::: Data excerpts :::

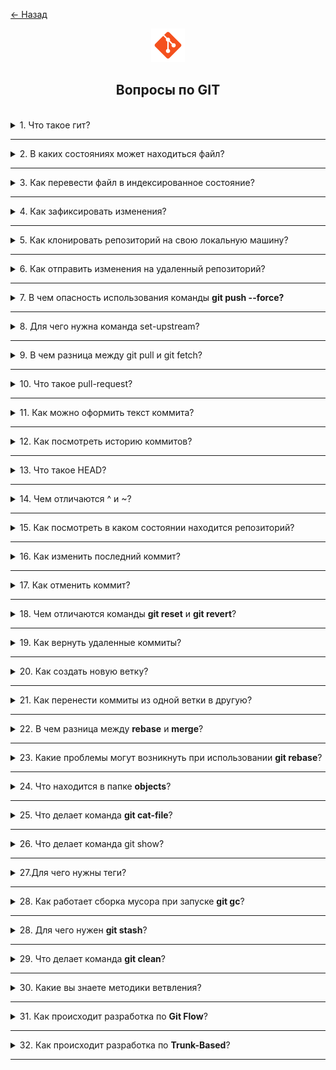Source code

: <a href="../../../README.md">← Назад</a>

<div align="center">
  <img src="../../../src/assets/icons/icons-for-titles/git.png">
  <h2>Вопросы по GIT</h2>
</div>
<br />

<details>
<summary><span>1. Что такое гит?</span></summary>
<br />

**Git** — это распределённая система управления версиями, позволяющая хранить разные версии кода, к которым можно вернуться при необходимости, работая в команде.

Он фиксирует историю изменений, поддерживает параллельную работу в ветках и обеспечивает удобное объединение кода.

</details>

---

<details>
<summary><span>2. В каких состояниях может находиться файл?</span></summary>
<br />

В Git файл может находиться в следующих состояниях:

- **Untracked** — новый файл, о котором Git пока не знает. Файл находится в рабочей директории, но не добавлен под версионный контроль.
- **Tracked** — файл, который отслеживается Git. Tracked файлы могут быть в трёх состояниях:
  - **Unmodified** — файл не изменялся с момента последнего коммита
  - **Modified** — файл был изменён, но изменения ещё не подготовлены для коммита
  - **Staged** — изменения файла добавлены в индекс и готовы для создания коммита

После создания коммита все staged файлы переходят в состояние unmodified.

</details>

---

<details>  
<summary><span>3. Как перевести файл в индексированное состояние?</span></summary>  
<br />

Чтобы добавить файл в индекс (**staged** состояние), используется команда `git add`:

- `git add filename.txt` — добавить конкретный файл
- `git add .` — добавить изменённые файлы в текущей директории, но **не затрагивает удалённые файлы**
- `git add --all` / `git add -A` — добавить **все изменения**, включая удалённые файлы
- `git add *.js` — добавить все файлы с определённым расширением
- `git add directory/` — добавить все файлы из определённой директории

После выполнения этой команды файлы будут подготовлены для создания коммита.

Также можно использовать дополнительные режимы:

- `git add -i` — интерактивный режим, позволяющий выборочно добавлять изменения
- `git add -p` — позволяет индексировать отдельные части изменений (hunks) в файлах

</details>

---

<details>  
<summary><span>4. Как зафиксировать изменения?</span></summary>  
<br />

Для фиксации изменений в Git используется команда `git commit`:

- `git commit -m "сообщение"` — создать коммит с указанным сообщением.
- `git commit` — откроется текстовый редактор для написания сообщения.
- `git commit -a -m "сообщение"` — автоматически добавляет в индекс и коммитит **только отслеживаемые файлы**, но не включает новые (`untracked`).

</details>

---

<details>
<summary><span>5. Как клонировать  репозиторий на свою локальную машину?</span></summary>
<br />

Для клонирования репозитория используется команда `git clone`:

- `git clone <url>` — клонирует репозиторий в текущую директорию.
- `git clone <url> <directory>` — клонирует репозиторий в указанную директорию, **создавая её автоматически**, если она не существует.

URL может быть HTTPS или SSH адресом репозитория.

</details>

---

<details>
<summary><span>6. Как отправить изменения на удаленный репозиторий?</span></summary>
<br />

Для отправки изменений на удаленный репозиторий используется команда `git push`:

- `git push origin main` — отправляет изменения из локальной ветки main в одноименную ветку удаленного репозитория origin
- `git push` — отправляет изменения в текущую ветку, если настроена связь с удаленным репозиторием
- `git push -u origin branch-name` — отправляет новую ветку в удаленный репозиторий и устанавливает отслеживание
- `git push --force` — принудительно перезаписывает историю удаленного репозитория (использовать с осторожностью!)
- `git push --tags` — отправляет теги в удаленный репозиторий

</details>

---

<details>  
<summary><span>7. В чем опасность использования команды <b>git push --force?</b></span></summary>  
<br />

Команда **`git push --force`** принудительно перезаписывает историю удалённого репозитория, **игнорируя** возможные изменения, сделанные другими разработчиками. Это может привести к потере их коммитов и усложнить восстановление данных.

Вместо неё лучше использовать **`git push --force-with-lease`**, которая проверяет наличие новых коммитов на удалённой ветке перед перезаписью. Это снижает риск потери изменений, если кто-то уже внес обновления.

</details>

---

<details>
<summary><span>8. Для чего нужна команда set-upstream?</span></summary>
<br />

Команда `git branch --set-upstream-to` (или `-u` в сокращенном виде) используется для установки связи между локальной и удаленной ветками. После установки этой связи можно использовать сокращенные команды `git pull` и `git push` без указания имени удаленного репозитория и ветки.

</details>

---

<details>
<summary><span>9. В чем разница между git pull и git fetch?</span></summary>
<br />

`git fetch` только загружает изменения с удаленного репозитория, но не применяет их к рабочей копии. `git pull` загружает изменения и сразу же пытается слить их с текущей веткой (фактически выполняет `git fetch` + `git merge`).

</details>

---

<details>
<summary><span>10. Что такое pull-request?</span></summary>
<br />

Pull request (PR) - это механизм для предложения изменений в репозиторий. Разработчик создает отдельную ветку, вносит в нее изменения и запрашивает их включение в основную ветку через PR. Это позволяет провести код-ревью, обсудить изменения и безопасно внести правки в проект.

</details>

---

<details>  
<summary><span>11. Как можно оформить текст коммита?</span></summary>  
<br />

Хорошо оформленный коммит должен быть **понятным, кратким и информативным**, чтобы другие разработчики могли легко понять изменения. Один из стандартных подходов — **Conventional Commits**, который задаёт чёткую структуру:

### **Типы коммитов в Conventional Commits:**

- **feat** — добавление новой функциональности
- **fix** — исправление ошибки
- **refactor** — улучшение кода без изменения функциональности
- **docs** — обновление документации
- **style** — исправления форматирования (например, пробелы, отступы)
- **test** — добавление или изменение тестов
- **chore** — технические задачи, не влияющие на код (например, обновление зависимостей)

</details>

---

<details>
<summary><span>12. Как посмотреть историю коммитов?</span></summary>
<br />

- `git log` — базовый вывод с полной информацией о коммитах
- `git log --oneline` — компактный вывод (одна строка на коммит)
- `git log --graph` — визуализация веток в виде графа
- `git log -p` — показывает изменения в каждом коммите
- `git log --author="name"` — фильтрация по автору
- `git log --since="2 weeks ago"` — фильтрация по дате
- `git log <file>` — история изменений конкретного файла

Также можно комбинировать опции, например: `git log --oneline --graph` для компактного отображения графа веток.

</details>

---

<details>
<summary><span>13. Что такое HEAD?</span></summary>
<br />

HEAD - это специальный указатель в Git, который ссылается на текущий коммит в активной ветке. Это своего рода "курсор", показывающий, где вы находитесь в истории репозитория.

Основные характеристики HEAD:

- Обычно указывает на последний коммит текущей ветки
- При переключении между ветками HEAD автоматически перемещается
- Может быть "отсоединён" (detached HEAD) при переключении на конкретный коммит
- Используется как ссылка в командах, например `git reset HEAD~1` для отмены последнего коммита

HEAD можно представить как закладку в книге - она показывает, где вы сейчас находитесь в истории проекта.

</details>

---

<details>
<summary><span>14. Чем отличаются ^ и ~?</span></summary>
<br />

- **Тильда (`~`)** — это ссылка на коммит на _N_ поколений назад по первой родительской линии.
- **Каретка (`^`)** — это указатель на конкретного родителя коммита (например, первого или второго в merge-коммите).

</details>

---

<details>
<summary><span>15. Как посмотреть в каком состоянии находится репозиторий?</span></summary>
<br />

Команда `git status` показывает текущее состояние репозитория:

- Отображает текущую ветку
- Показывает неотслеживаемые файлы (untracked)
- Показывает измененные файлы (modified)
- Показывает файлы, добавленные в индекс (staged)
- Показывает информацию о состоянии относительно удаленного репозитория

Дополнительные опции:

- `git status -s` или `git status --short` — компактный вывод
- `git status -b` — дополнительно показывает информацию о ветке
- `git status -u` — показывает неотслеживаемые файлы в директориях

</details>

---

<details>
<summary><span>16. Как изменить последний коммит?</span></summary>
<br />

Для изменения последнего коммита используется команда `git commit --amend`:

- Позволяет изменить сообщение последнего коммита
- Добавить новые изменения в последний коммит
- Изменить автора коммита

</details>

---

<details>
<summary><span>17. Как отменить коммит?</span></summary>
<br />

Существует несколько способов отменить коммит:

1. **git reset** - отменяет коммиты и перемещает HEAD:

   - `git reset --soft HEAD~1` - отменяет коммит, сохраняя изменения в индексе
   - `git reset --mixed HEAD~1` - отменяет коммит и очищает индекс (по умолчанию)
   - `git reset --hard HEAD~1` - полностью удаляет коммит и все изменения

2. **git revert** - создает новый коммит, который отменяет изменения предыдущего:

   - `git revert HEAD` - отменяет последний коммит
   - `git revert <commit-hash>` - отменяет конкретный коммит

</details>

---

<details>
<summary><span>18. Чем отличаются команды <b>git reset</b> и <b>git revert</b>?</span></summary>
<br />

- `reset` изменяет историю, удаляя коммиты
- `revert` сохраняет историю, добавляя новый коммит, поэтому безопаснее для совместной работы

</details>

---

<details>
<summary><span>19. Как вернуть удаленные коммиты?</span></summary>
<br />

Удаленные коммиты можно восстановить с помощью команды `git reflog` и `git reset`:

1. `git reflog` показывает журнал всех изменений HEAD, включая удаленные коммиты
2. Найдите хеш нужного коммита в выводе reflog
3. Используйте `git reset --hard <commit-hash>` для восстановления состояния

</details>

---

<details>
<summary><span>20. Как создать новую ветку?</span></summary>
<br />

Существует несколько способов создания новой ветки:

1. **git branch** - создает новую ветку, но не переключается на нее:

   - `git branch <branch-name>` - создает ветку от текущего коммита
   - `git branch <branch-name> <commit-hash>` - создает ветку от указанного коммита

2. **git checkout** - создает и переключается на новую ветку:

   - `git checkout -b <branch-name>` - создает ветку от текущего коммита и переключается на нее
   - `git checkout -b <branch-name> <commit-hash>` - создает ветку от указанного коммита

3. **git switch** (Git 2.23+) - современная альтернатива checkout:
   - `git switch -c <branch-name>` - создает и переключается на новую ветку
   - `git switch -c <branch-name> <commit-hash>` - создает ветку от указанного коммита

</details>

---

<details>
<summary><span>21. Как перенести коммиты из одной ветки в другую?</span></summary>
<br />

1. **git cherry-pick** - копирует отдельные коммиты:

   ```bash
   git cherry-pick <commit-hash>
   ```

2. **git merge** - объединяет ветки, перенося все коммиты:

   ```bash
   git checkout target-branch
   git merge source-branch
   ```

3. **git rebase** - переносит коммиты, перестраивая историю:
   ```bash
   git checkout feature-branch
   git rebase main
   ```

</details>

---

<details>
<summary><span>22. В чем разница между <b>rebase</b> и <b>merge</b>?</span></summary>
<br />

1. **git merge** - создается новый коммит слияния, сохраняющий историю обеих веток
2. **git rebase** - переписывает историю, делая ее линейной, но изменяет хеши коммитов

</details>

---

<details>
<summary><span>23. Какие проблемы могут возникнуть при использовании <b>git rebase</b>?</span></summary>
<br />

1. **Конфликты слияния** - при rebase могут возникнуть конфликты, которые нужно разрешать вручную для каждого коммита

2. **Изменение истории** - rebase переписывает историю коммитов, что может создать проблемы при работе в команде:

   - Изменяются хеши коммитов
   - Усложняется отслеживание изменений
   - Возможны проблемы при push, требуется force push

3. **Сложности при откате** - из-за переписывания истории сложнее откатить изменения

4. **Проблемы с длинными ветками** - чем больше коммитов ребазируется, тем выше вероятность конфликтов

5. **Риск потери данных** - неправильное использование force push после rebase может привести к потере изменений других разработчиков

</details>

---

<details>  
<summary><span>24. Что находится в папке <b>objects</b>?</span></summary>  
<br />

В папке **`objects`** внутри `.git` хранятся все объекты Git — это **основа всей истории репозитория**.

Она хранит **все коммиты, файлы, деревья и теги**, сжатые по алгоритму zlib, а их имя — это **SHA-1 хеш** содержимого.

### Типы объектов:

- **Blob** — хранит содержимое файлов.
- **Tree** — представляет структуру директорий, содержит ссылки на blob'ы и другие tree.
- **Commit** — фиксирует изменения, ссылается на дерево (`tree`) и родителей.
- **Tag** — аннотированные теги, например для версий релизов.

**Git не хранит файлы напрямую** — он сохраняет **снимки состояния (snapshots)**, а все объекты лежат в `.git/objects`.

</details>

---

<details>
<summary><span>25. Что делает команда <b>git cat-file</b>?</span></summary>
<br />

Команда **`git cat-file`** позволяет просматривать содержимое, тип и размер объектов Git (blob, tree, commit, tag) по их SHA-1 хешу.

</details>

---

<details>
<summary><span>26. Что делает команда git show?</span></summary>
<br />

Команда **`git show`** выводит детальную информацию о коммите, включая авторство, дату, изменения файлов и разницу (`diff`) между текущей и предыдущей версией

</details>

---

<details>
<summary><span>27.Для чего нужны теги?</span></summary>
<br />

**Теги в Git** позволяют создавать метки на важных коммитах, чаще всего для обозначения версий или релизов. Они упрощают навигацию и помогают быстро переключаться на нужные точки в истории проекта.

</details>

---

<details>
<summary><span>28. Как работает сборка мусора при запуске <b>git gc</b>?</span></summary>
<br />

В Git сборка мусора (`git gc`) основана на концепции **достижимости**:

- **Достижимые объекты** (коммиты, деревья, блобы) — те, на которые есть ссылки (HEAD, ветки, теги).
- **Недостижимые объекты** — не имеющие ссылок и не используемые в истории репозитория.

`git gc` удаляет **недостижимые объекты**, если они хранятся дольше определённого времени.

</details>

---

<details>
<summary><span>28. Для чего нужен <b>git stash</b>?</span></summary>
<br />

**Git stash** позволяет временно сохранить незакоммиченные изменения и вернуть рабочую директорию в "чистое" состояние. Это полезно, когда нужно:

- Быстро переключиться на другую ветку, не создавая коммит
- Отложить текущие изменения для работы над срочной задачей
- Сохранить изменения, которые пока не готовы для коммита

Сохранённые изменения можно позже восстановить командой `git stash pop` или `git stash apply`.

</details>

---

<details>
<summary><span>29. Что делает команда <b>git clean</b>?</span></summary>
<br />

Команда **`git clean`** удаляет неотслеживаемые файлы из рабочей директории. Это включает:

- Новые файлы, которые еще не были добавлены в индекс
- Файлы, созданные в процессе сборки проекта
- Временные файлы

Основные опции:

- `-n` (--dry-run) - показывает, какие файлы будут удалены, без реального удаления
- `-f` (--force) - принудительное удаление файлов
- `-d` - также удаляет неотслеживаемые директории
- `-x` - удаляет игнорируемые файлы (указанные в .gitignore)

⚠️ Удаленные файлы невозможно восстановить!

</details>

---

<details>
<summary><span>30. Какие вы знаете методики ветвления?</span></summary>
<br />

1. Git Flow
2. Trunk-Based

</details>

---

<details>
<summary><span>31. Как происходит разработка по <b>Git Flow</b>?</span></summary>
<br />

**Git Flow** - это модель ветвления с двумя основными ветками:

- **master/main** - стабильная версия продукта
- **develop** - ветка для разработки

И тремя вспомогательными:

- **feature/** - для новых функций (от develop)
- **hotfix/** - для срочных исправлений (от master)
- **release/** - для подготовки релиза (от develop)

Процесс:

1. Разработка ведется в feature-ветках
2. Готовые фичи вливаются в develop
3. Для релиза создается release-ветка
4. После тестирования релиз вливается в master и develop

</details>

---

<details>
<summary><span>32. Как происходит разработка по <b>Trunk-Based</b>?</span></summary>
<br />

**Trunk-Based Development** - это подход к ветвлению, где основная разработка ведется в главной ветке (trunk/master/main).

Основные принципы:

- Все разработчики коммитят напрямую в master
- Короткоживущие feature-ветки (1-2 дня)
- Частые коммиты небольших изменений
- Непрерывная интеграция (CI)
- Feature Toggles для отключения незавершенных функций

Преимущества:

- Быстрая интеграция кода
- Меньше конфликтов слияния
- Проще поддерживать код
- Быстрые релизы

Этот подход хорошо подходит для небольших команд и частых релизов.

</details>

---

<!-- <details>
<summary><span></span></summary>
<br />


</details>

--- -->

:::

■ Required work: Only the lines above from the one with "- **Недостижимые объекты**" through the one with "<summary><span>31. Как происходит" should be duplicated, character for character.

■ Exercise result:
- **Недостижимые объекты** — не имеющие ссылок и не используемые в истории репозитория.

`git gc` удаляет **недостижимые объекты**, если они хранятся дольше определённого времени.

</details>

---

<details>
<summary><span>28. Для чего нужен <b>git stash</b>?</span></summary>
<br />

**Git stash** позволяет временно сохранить незакоммиченные изменения и вернуть рабочую директорию в "чистое" состояние. Это полезно, когда нужно:

- Быстро переключиться на другую ветку, не создавая коммит
- Отложить текущие изменения для работы над срочной задачей
- Сохранить изменения, которые пока не готовы для коммита

Сохранённые изменения можно позже восстановить командой `git stash pop` или `git stash apply`.

</details>

---

<details>
<summary><span>29. Что делает команда <b>git clean</b>?</span></summary>
<br />

Команда **`git clean`** удаляет неотслеживаемые файлы из рабочей директории. Это включает:

- Новые файлы, которые еще не были добавлены в индекс
- Файлы, созданные в процессе сборки проекта
- Временные файлы

Основные опции:

- `-n` (--dry-run) - показывает, какие файлы будут удалены, без реального удаления
- `-f` (--force) - принудительное удаление файлов
- `-d` - также удаляет неотслеживаемые директории
- `-x` - удаляет игнорируемые файлы (указанные в .gitignore)

⚠️ Удаленные файлы невозможно восстановить!

</details>

---

<details>
<summary><span>30. Какие вы знаете методики ветвления?</span></summary>
<br />

1. Git Flow
2. Trunk-Based

</details>

---

<details>
<summary><span>31. Как происходит разработка по <b>Git Flow</b>?</span></summary>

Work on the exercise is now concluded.